* [Task to complete]: Transcribe exactly the portion of the listing below that runs from the line containing "# 2) were random" through its last line.

* [Input for this task]:
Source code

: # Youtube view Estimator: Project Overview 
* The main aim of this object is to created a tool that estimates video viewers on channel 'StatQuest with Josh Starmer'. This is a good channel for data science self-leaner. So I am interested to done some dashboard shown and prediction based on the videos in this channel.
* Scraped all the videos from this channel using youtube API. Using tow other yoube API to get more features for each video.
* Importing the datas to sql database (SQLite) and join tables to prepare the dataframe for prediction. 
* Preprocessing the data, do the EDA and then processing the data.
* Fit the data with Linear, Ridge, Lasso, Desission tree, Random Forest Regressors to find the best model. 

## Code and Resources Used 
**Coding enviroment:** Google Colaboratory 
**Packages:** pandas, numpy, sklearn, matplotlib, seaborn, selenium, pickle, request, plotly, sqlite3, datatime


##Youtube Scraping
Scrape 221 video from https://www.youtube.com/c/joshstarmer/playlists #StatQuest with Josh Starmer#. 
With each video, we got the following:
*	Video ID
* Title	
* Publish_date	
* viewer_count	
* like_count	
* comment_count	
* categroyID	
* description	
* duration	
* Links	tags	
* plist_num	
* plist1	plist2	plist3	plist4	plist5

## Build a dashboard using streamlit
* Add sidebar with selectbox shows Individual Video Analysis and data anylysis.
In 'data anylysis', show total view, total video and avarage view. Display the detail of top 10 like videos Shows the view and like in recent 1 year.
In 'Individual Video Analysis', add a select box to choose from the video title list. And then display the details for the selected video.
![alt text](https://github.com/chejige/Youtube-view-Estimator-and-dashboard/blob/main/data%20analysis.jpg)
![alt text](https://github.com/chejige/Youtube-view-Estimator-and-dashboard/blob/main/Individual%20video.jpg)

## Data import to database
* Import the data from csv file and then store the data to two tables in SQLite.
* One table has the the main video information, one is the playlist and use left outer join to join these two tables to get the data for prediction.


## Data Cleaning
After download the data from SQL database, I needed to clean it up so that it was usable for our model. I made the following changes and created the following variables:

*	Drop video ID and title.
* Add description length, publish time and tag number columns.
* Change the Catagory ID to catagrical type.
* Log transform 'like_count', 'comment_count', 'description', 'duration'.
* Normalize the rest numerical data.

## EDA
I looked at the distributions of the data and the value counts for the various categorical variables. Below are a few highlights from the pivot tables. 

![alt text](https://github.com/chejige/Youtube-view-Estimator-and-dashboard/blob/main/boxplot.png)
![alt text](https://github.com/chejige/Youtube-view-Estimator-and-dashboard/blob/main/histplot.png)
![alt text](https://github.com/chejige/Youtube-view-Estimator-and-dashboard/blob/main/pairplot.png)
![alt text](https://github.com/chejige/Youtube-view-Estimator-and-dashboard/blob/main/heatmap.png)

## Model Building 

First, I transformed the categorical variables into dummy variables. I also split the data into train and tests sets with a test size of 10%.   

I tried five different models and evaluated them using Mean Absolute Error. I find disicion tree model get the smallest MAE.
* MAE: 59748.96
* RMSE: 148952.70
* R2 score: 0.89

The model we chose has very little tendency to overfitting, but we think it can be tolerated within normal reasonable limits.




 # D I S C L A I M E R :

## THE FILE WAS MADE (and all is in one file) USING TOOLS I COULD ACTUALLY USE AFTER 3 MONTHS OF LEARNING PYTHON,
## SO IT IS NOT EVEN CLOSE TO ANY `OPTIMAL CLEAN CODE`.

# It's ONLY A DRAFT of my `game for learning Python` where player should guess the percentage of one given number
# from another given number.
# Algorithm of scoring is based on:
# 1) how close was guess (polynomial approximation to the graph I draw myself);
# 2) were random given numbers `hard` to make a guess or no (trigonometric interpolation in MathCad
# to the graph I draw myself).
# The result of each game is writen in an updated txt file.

* [Response area]:
# 2) were random given numbers `hard` to make a guess or no (trigonometric interpolation in MathCad
# to the graph I draw myself).
# The result of each game is writen in an updated txt file.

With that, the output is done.